The Massachusetts senator has no plans to run for president in 2016. But that hasn't stopped rabid fans from urging her on

During a progressive conference held in Detroit this July, a story of unrequited love began to play out in the media. Liberal activists had packed into a ballroom, feverishly anticipating the entrance of the star speaker, Sen. Elizabeth Warren of Massachusetts. Among the crowd were members of a newly formed super PAC called Ready for Warren. Though the senator had repeatedly stated that she would not be seeking the highest office in the land come 2016, they still passed out paraphernalia that read “Elizabeth Warren for president” and chanted, “Run, Liz, run!” When the senator took the stage, she was not amused. “Sit down, people,” she said.

Since then, not much has changed. The more Warren’s fans have urged her to run, the more she seems to pull away. On Aug. 22, Warren’s legal counsel wrote a letter to the Federal Election Commission stating that not only does the senator disavow the super PAC, but she also has no plans to run for president. Three days later, the PAC, undeterred, pledged to “continue full-steam ahead.”

Warren’s wannabe paramours appear to be comically delusional. But Erica Sagrans, the PAC’s 31-year-old founder and former Obama campaign operative, insists this isn’t the case. “Elizabeth Warren embodies many of the values we do: working families and people who are struggling. She’s inspired a lot of us,” says Sagrans, who declined to reveal how much money her PAC has raised. “I believe she’s not currently running, but I don’t think she’s ruled it out yet, either. There’s a huge hunger out there for Warren.”

A few thousand volunteers have joined Sagrans in her mission, forming a group that includes both young D.C. strivers and middle-aged folks.

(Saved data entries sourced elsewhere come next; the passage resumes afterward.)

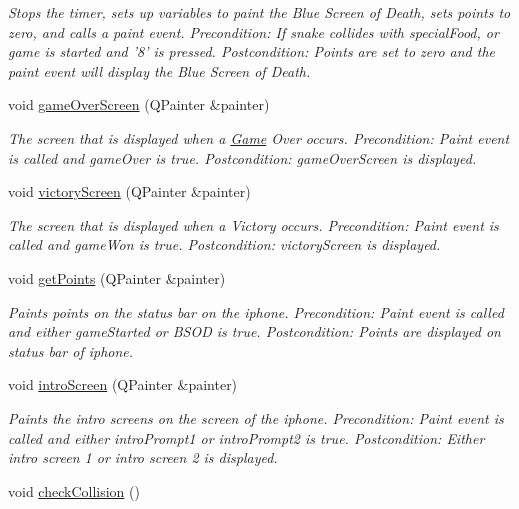 \begin{DoxyCompactItemize}
\begin{DoxyCompactList}\small\item\em \-Stops the timer, sets up variables to paint the \-Blue \-Screen of \-Death, sets points to zero, and calls a paint event. \-Precondition\-: \-If snake collides with special\-Food, or game is started and '8' is pressed. \-Postcondition\-: \-Points are set to zero and the paint event will display the \-Blue \-Screen of \-Death. \end{DoxyCompactList}\item 
void \hyperlink{classGame_a878615d81c26a1c5b62992f741f63e6d}{game\-Over\-Screen} (\-Q\-Painter \&painter)
\begin{DoxyCompactList}\small\item\em \-The screen that is displayed when a \hyperlink{classGame}{\-Game} \-Over occurs. \-Precondition\-: \-Paint event is called and game\-Over is true. \-Postcondition\-: game\-Over\-Screen is displayed. \end{DoxyCompactList}\item 
void \hyperlink{classGame_acdc0eaef5b29ea5d73edf8c908cf8dc7}{victory\-Screen} (\-Q\-Painter \&painter)
\begin{DoxyCompactList}\small\item\em \-The screen that is displayed when a \-Victory occurs. \-Precondition\-: \-Paint event is called and game\-Won is true. \-Postcondition\-: victory\-Screen is displayed. \end{DoxyCompactList}\item 
void \hyperlink{classGame_ad8ec719e40e94a3a1a059fd2f25b5dd1}{get\-Points} (\-Q\-Painter \&painter)
\begin{DoxyCompactList}\small\item\em \-Paints points on the status bar on the iphone. \-Precondition\-: \-Paint event is called and either game\-Started or \-B\-S\-O\-D is true. \-Postcondition\-: \-Points are displayed on status bar of iphone. \end{DoxyCompactList}\item 
void \hyperlink{classGame_a34e40db4bb49df422db3b120de17e5b6}{intro\-Screen} (\-Q\-Painter \&painter)
\begin{DoxyCompactList}\small\item\em \-Paints the intro screens on the screen of the iphone. \-Precondition\-: \-Paint event is called and either intro\-Prompt1 or intro\-Prompt2 is true. \-Postcondition\-: \-Either intro screen 1 or intro screen 2 is displayed. \end{DoxyCompactList}\item 
\hypertarget{classGame_a71802e92f514d4b79f3168b70d7217a6}{void \hyperlink{classGame_a71802e92f514d4b79f3168b70d7217a6}{check\-Collision} ()}\label{classGame_a71802e92f514d4b79f3168b70d7217a6}


\end{DoxyCompactItemize}
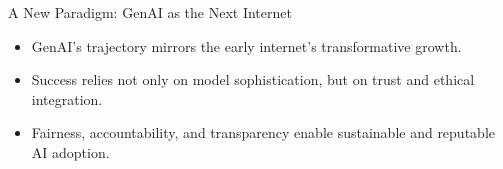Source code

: \documentclass[aspectratio=169]{beamer}
\begin{document}
\begin{frame}{A New Paradigm: GenAI as the Next Internet}
\begin{itemize}
\item GenAI’s trajectory mirrors the early internet’s transformative growth.
\item Success relies not only on model sophistication, but on trust and ethical integration.
\item Fairness, accountability, and transparency enable sustainable and reputable AI adoption.
\end{itemize}
\end{frame}
\end{document}
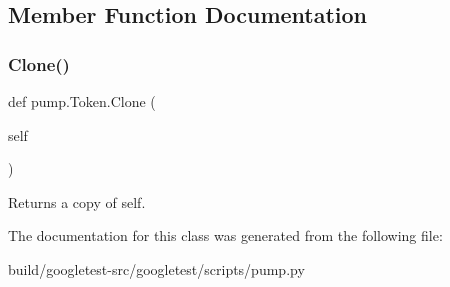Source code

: \subsection{Member Function Documentation}
\mbox{\label{classpump_1_1Token_abc0f2d2a0bcad953f5fc85a4e52076eb}} 
\subsubsection{\texorpdfstring{Clone()}{Clone()}}
{\footnotesize\ttfamily def pump.\+Token.\+Clone (\begin{DoxyParamCaption}\item[{}]{self }\end{DoxyParamCaption})}

\begin{DoxyVerb}Returns a copy of self.\end{DoxyVerb}
 

The documentation for this class was generated from the following file\+:\begin{DoxyCompactItemize}
\item 
build/googletest-\/src/googletest/scripts/pump.\+py\end{DoxyCompactItemize}
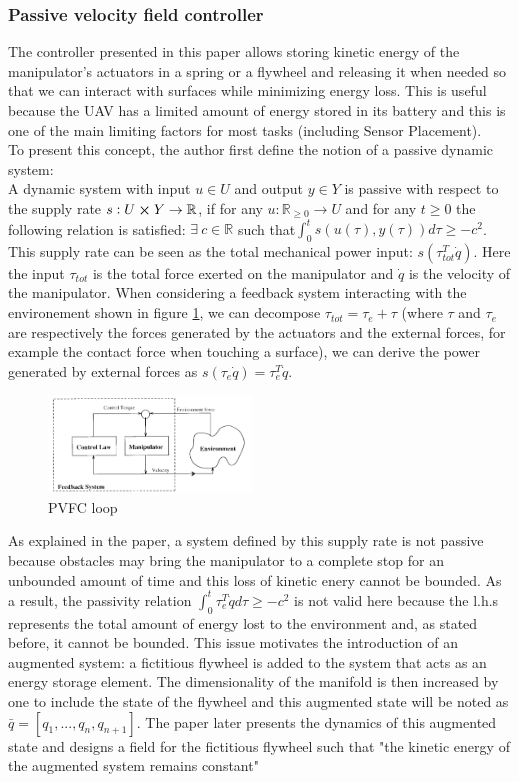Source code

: \subsubsection{Passive velocity field controller}
The controller presented in this paper allows storing kinetic energy of the manipulator's actuators in a spring or a flywheel and releasing it when needed so that we can interact with surfaces while minimizing energy loss. This is useful because the UAV has a limited amount of energy stored in its battery and this is one of the main limiting factors for most tasks (including Sensor Placement). \\
To present this concept, the author first define the notion of a passive dynamic system:\\
A dynamic system with input $u \in U$ and output $y \in Y$ is passive with respect to the supply rate 
$s:U \cross Y \rightarrow \mathbb R$, if for any $u: \mathbb R_{\ge 0} \rightarrow U $ and for any $t\geq 0$ the following relation is satisfied:
$\exists ~ c\in\mathbb R$ such that$ \int_{0}^{t}s(u(\tau),y(\tau))d\tau \geq -c^2$.\\
This supply rate can be seen as the total mechanical power input: $s(\tau_{tot}^{T}\dot{q})$. Here the input $\tau_{tot}$ is the total force exerted on the manipulator 
and $\dot{q}$ is the velocity of the manipulator.
When considering a feedback system interacting with the environement shown in figure \ref{fig:pvfccontrolloop}, we can decompose $\tau_{tot}=\tau_{e}+\tau$ (where $\tau$ and $\tau_{e}$ are respectively the forces generated by the actuators and the external forces, for example the contact force when touching a surface),
we can derive the power generated by external forces as $s(\tau_{e}\dot{q})=\tau_{e}^T \dot{q}$. 
\begin{figure}[h!]
    \centering
    \includegraphics[width=0.48\textwidth]{Images/pvfccontrolloop.png}
    \caption{PVFC loop \cite{li1999passive}}
    \label{fig:pvfccontrolloop}
\end{figure} 
As explained in the paper, a system defined by this supply rate is not passive because obstacles may bring the manipulator to a complete stop for an unbounded amount of time and this loss of kinetic enery cannot be bounded. 
As a result, the passivity relation $\int_{0}^{t}\tau_{e}^T \dot{q}d\tau \geq -c^2$ is not valid here because the l.h.s represents the total amount of energy lost to the environment and, as stated before, it cannot be bounded. 
This issue motivates the introduction of an augmented system: a fictitious flywheel is added to the system that acts as an energy storage element.
The dimensionality of the manifold is then increased by one to include the state of the flywheel and this augmented state will be noted as $\bar{q}=[q_1,...,q_n,q_{n+1}]$.
The paper later presents the dynamics of this augmented state and designs a field for the fictitious flywheel such that "the kinetic energy of the augmented system remains constant"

One such volunteer is Bruce Fealk, a retired small-business owner in his 60s. Fealk approached Warren during the conference in Detroit. She was signing copies of her new book, A Fighting Chance. “I got on my hands and knees and begged her to run,” he recalls. He had read she loves Mounds candy bars and thought he might bribe her with chocolate. “Unfortunately, the bars got a little mushy,” he says.

Fortunately, Fealk also wrote Warren a letter. “I am writing to basically BEG you to run,” it reads. “Hillary IS NOT the answer to this country’s problems. YOU ARE.”

A month later, Warren is no closer to running for president. But Sagrans believes that can change–with a nudge from supporters.

“It’s not our role to generate enthusiasm for Warren,” she says. “That already exists. It’s more about organizing enthusiasm.”